Poin keempat yang menekankan soal pemilu dan konstitusi dibacakan oleh tokoh Katolik, Romo Benny Susetyo.
Poin tersebut menyatakan bahwa Pemilu 2024 harus digunakan sebagai pengikat dalam mengatur berbagai perbedaan kepentingan dan keberagaman, menjaga nilai luhur, hak dan kemerdekaan seluruh warga bangsa yang telah dijamin dan diamanatkan oleh konstitusi sebagai warisan para pendiri bangsa.
“Pemilu 2024 harus menaati konstitusi sebagai pijakan utama,” kata Romo Benny.

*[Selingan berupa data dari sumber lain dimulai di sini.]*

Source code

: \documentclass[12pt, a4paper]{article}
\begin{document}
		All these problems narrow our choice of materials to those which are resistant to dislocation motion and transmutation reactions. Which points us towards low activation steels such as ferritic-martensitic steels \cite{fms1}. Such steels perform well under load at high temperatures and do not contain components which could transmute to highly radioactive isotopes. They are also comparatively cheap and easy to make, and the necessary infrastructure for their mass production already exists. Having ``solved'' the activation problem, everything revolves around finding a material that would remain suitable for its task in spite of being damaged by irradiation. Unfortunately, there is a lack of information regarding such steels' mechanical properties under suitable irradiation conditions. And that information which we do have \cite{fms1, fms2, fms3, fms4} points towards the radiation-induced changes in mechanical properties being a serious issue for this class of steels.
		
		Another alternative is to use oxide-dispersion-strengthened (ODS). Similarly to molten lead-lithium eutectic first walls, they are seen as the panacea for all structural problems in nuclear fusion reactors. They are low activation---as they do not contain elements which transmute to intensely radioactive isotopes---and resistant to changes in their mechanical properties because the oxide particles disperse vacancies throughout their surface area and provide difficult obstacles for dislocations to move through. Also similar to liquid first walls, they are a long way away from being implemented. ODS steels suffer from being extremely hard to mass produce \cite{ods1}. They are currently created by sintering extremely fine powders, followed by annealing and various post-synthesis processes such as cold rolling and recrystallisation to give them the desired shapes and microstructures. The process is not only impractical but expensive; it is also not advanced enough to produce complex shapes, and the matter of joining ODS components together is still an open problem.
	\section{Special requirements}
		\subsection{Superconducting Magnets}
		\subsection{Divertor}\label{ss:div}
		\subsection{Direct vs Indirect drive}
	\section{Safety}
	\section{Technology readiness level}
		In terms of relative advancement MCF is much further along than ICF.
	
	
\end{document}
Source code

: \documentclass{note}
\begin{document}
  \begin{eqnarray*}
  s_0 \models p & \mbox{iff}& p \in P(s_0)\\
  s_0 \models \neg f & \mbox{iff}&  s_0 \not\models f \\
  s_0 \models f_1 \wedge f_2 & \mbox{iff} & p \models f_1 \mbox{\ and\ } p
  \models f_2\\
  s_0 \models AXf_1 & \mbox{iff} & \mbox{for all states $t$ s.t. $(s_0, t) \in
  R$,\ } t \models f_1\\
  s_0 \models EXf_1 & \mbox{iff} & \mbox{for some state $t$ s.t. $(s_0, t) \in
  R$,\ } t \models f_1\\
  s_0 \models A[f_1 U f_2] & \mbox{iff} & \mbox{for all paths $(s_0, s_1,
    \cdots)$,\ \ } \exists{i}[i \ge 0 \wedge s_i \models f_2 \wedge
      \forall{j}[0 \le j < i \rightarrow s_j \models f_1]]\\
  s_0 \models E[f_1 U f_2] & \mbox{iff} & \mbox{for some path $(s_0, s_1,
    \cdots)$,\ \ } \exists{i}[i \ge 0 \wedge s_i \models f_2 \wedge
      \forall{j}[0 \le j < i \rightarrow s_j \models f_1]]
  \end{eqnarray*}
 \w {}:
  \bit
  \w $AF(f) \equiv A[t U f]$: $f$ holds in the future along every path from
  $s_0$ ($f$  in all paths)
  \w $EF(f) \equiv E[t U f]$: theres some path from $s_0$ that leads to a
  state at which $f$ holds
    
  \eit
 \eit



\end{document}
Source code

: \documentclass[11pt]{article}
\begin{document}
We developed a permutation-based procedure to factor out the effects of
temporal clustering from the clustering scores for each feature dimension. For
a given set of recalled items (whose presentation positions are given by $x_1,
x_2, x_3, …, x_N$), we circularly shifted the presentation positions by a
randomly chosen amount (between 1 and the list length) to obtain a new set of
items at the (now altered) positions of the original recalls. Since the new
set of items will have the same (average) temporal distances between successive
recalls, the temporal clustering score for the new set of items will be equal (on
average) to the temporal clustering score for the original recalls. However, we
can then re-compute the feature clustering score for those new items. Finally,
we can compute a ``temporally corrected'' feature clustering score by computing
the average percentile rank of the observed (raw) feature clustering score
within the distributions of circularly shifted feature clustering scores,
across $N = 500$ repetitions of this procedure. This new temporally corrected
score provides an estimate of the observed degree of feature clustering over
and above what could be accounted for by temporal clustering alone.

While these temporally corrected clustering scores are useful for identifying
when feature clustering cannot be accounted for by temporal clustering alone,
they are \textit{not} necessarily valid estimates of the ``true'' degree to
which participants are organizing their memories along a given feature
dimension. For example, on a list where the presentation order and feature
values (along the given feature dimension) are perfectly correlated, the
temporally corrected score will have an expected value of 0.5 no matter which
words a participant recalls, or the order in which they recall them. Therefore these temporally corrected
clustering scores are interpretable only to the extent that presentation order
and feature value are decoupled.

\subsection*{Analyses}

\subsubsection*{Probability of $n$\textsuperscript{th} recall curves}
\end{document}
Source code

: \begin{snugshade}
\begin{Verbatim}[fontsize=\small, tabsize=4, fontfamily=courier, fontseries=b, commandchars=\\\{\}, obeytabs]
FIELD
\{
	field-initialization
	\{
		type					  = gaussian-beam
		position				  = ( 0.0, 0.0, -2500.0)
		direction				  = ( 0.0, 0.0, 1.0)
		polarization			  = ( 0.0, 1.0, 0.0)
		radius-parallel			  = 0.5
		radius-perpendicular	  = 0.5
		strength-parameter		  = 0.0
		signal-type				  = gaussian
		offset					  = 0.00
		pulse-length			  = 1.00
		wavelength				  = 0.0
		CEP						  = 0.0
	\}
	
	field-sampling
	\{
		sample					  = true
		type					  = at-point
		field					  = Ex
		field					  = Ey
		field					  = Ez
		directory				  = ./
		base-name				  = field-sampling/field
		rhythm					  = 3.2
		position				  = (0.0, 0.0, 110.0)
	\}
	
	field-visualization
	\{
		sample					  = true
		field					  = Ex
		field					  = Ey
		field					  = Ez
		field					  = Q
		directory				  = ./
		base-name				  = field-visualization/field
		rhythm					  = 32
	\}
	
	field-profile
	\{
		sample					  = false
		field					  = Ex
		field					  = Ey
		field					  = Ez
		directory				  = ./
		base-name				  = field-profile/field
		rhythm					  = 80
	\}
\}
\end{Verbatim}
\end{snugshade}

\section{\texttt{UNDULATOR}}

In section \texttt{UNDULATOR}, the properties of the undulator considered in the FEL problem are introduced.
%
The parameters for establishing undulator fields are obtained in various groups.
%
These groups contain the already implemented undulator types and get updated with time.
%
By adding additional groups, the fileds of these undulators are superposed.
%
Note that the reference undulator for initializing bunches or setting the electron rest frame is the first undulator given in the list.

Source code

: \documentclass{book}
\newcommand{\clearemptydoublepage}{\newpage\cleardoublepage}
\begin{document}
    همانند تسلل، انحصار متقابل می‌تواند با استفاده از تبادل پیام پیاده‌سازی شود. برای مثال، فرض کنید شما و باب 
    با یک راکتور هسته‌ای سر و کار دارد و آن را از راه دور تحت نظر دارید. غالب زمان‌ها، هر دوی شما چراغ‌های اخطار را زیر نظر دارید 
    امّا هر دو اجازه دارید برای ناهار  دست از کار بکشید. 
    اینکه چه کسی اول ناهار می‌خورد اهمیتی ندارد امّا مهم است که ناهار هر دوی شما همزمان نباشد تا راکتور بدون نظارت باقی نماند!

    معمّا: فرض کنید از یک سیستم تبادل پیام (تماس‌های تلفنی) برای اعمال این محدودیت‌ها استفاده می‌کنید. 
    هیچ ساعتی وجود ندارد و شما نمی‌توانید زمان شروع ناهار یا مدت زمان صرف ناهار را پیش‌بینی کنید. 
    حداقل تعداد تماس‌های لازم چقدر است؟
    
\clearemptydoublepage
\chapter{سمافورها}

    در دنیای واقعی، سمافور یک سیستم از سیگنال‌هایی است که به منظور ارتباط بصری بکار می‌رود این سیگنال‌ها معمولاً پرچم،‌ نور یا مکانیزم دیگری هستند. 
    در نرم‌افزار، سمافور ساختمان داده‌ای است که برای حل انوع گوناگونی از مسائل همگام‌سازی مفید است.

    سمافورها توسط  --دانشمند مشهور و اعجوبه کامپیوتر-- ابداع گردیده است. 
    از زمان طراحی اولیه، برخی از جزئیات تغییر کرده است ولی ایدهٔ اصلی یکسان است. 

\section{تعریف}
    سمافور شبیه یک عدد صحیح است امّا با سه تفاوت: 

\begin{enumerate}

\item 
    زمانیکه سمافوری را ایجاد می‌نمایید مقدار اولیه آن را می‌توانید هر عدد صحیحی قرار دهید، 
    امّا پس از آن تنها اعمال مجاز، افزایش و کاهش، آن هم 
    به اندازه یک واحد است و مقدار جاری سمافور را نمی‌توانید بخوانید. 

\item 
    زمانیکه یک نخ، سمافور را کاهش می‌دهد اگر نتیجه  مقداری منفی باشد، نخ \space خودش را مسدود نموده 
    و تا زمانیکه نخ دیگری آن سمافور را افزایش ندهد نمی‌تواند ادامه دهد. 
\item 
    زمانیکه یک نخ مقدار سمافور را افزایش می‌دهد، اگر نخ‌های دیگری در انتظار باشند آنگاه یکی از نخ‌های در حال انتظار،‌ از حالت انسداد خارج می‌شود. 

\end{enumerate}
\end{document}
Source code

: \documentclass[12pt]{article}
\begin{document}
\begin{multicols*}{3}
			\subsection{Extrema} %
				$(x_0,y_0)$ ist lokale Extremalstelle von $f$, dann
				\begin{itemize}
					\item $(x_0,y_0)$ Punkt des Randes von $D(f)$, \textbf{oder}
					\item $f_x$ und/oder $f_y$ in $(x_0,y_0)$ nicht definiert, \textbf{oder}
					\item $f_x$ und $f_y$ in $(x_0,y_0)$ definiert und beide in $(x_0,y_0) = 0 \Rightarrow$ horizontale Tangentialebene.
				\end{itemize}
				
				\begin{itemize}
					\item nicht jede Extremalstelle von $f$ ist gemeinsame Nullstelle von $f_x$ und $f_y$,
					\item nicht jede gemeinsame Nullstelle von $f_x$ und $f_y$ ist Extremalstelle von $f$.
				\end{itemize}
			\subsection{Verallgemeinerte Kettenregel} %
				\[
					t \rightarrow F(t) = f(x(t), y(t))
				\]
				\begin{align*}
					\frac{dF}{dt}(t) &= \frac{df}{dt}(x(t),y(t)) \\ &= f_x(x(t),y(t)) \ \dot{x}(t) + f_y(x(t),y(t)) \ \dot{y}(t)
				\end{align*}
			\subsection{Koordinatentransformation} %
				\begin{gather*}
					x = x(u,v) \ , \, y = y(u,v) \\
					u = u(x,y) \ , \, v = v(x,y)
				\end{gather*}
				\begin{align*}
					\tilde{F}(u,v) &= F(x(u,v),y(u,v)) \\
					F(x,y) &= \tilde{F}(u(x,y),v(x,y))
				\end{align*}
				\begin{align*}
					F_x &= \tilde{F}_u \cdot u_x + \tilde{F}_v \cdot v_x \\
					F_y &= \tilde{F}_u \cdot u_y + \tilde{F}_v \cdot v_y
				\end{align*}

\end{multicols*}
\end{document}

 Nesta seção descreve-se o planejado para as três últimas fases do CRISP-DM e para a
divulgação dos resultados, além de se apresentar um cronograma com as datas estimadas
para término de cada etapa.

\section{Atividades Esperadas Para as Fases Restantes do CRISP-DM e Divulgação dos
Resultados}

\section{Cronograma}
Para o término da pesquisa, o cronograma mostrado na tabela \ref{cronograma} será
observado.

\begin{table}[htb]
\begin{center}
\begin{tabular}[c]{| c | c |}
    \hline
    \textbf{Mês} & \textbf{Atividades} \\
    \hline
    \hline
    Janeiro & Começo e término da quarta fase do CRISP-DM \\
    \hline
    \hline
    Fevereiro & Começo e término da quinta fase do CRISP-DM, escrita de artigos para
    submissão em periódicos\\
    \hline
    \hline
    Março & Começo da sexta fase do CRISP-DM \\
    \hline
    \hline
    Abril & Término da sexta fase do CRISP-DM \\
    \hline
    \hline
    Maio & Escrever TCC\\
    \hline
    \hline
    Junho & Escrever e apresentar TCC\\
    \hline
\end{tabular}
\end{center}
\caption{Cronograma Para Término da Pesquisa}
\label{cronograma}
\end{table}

Sementara itu, poin kelima dibacakan oleh pendeta Gomar Gultom. Poin itu menegaskan agar Pemilu 2024 harus dijadikan sebagai konsensus untuk menjadikan Indonesia sebagai bangsa berdaulat dan disegani. Halaman Berikutnya “Memiliki kemandirian dengan segala anugerah. (ds/sumber Kompas.com)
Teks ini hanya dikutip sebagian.